3.4. You must not assign, transfer, charge or otherwise encumber, create any trust over, or deal in any manner with, this Appendix or any right, benefit or interest under it, nor transfer, novate or sub-contract any of your obligations under it, without our prior written consent (such consent not to be unreasonably withheld or delayed).

3.5. This Appendix and the Agreement (and any documents referred to in this Appendix or the Agreement) constitute the entire agreement and understanding of the Parties in relation to the subject matter of this Appendix and the Agreement, and:

3.5.1. supersede any previous agreement between the Parties relating to such subject matter; and

3.5.2. shall apply to the exclusion of and prevail over any express terms contained in any standard documentation of either Party.

The Parties acknowledge that they have not entered into this Appendix in reliance upon any statement, representation, assurance or warranty which is not set out in this Appendix.

3.6. Any variation or amendment to this Appendix will not be binding on the Parties unless set out in writing, expressed to amend this Appendix and signed by an authorised representative of each Party.

3.7. Nothing in this Appendix shall constitute a partnership or employment or agency relationship between the Parties.

3.8. A person who is not a Party shall not have any rights under or in connection with this Appendix.

3.9. No failure or delay by either Party to exercise any right or remedy provided under this Appendix or by law shall constitute a waiver of that or any other right or remedy, nor shall it prevent or restrict the further exercise of that or any other right or remedy.

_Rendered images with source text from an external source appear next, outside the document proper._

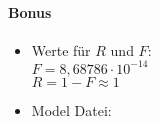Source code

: \documentclass{scrartcl}
\begin{document}
\begin{enumerate}[label=Q\arabic*:]
\paragraph{Bonus}
\begin{itemize}
\item Werte für $R$ und $F$:\\
$F=8,68786\cdot 10^{-14}$\\
$R=1-F\approx1$
\item Model Datei:

\end{itemize}
\end{enumerate}
\end{document}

No single or partial exercise of such right or remedy shall prevent or restrict the further exercise of that or any other right or remedy.

3.10. This Appendix and any disputes or claims arising out of or in connection with it or its subject matter or formation (including non-contractual disputes or claims) shall be governed by and construed in accordance with the laws of England.

3.11. The Parties irrevocably agree that the courts of England have exclusive jurisdiction to settle any disputes or claims arising out of or in connection with this Appendix, its subject matter or its formation.

3. Except as set out in paragraph 3 of this letter, the Agreement shall continue in full force and effect.

4. This letter and any dispute or claim (including, without limitation, non-contractual disputes or claims) arising out of or in connection with it or its subject matter or formation shall be governed by and interpreted in accordance with the law of England.

5. The Parties irrevocably agree that the courts of England have exclusive jurisdiction to settle any dispute or claim that arises out of, or in connection with, this letter or its subject matter or formation.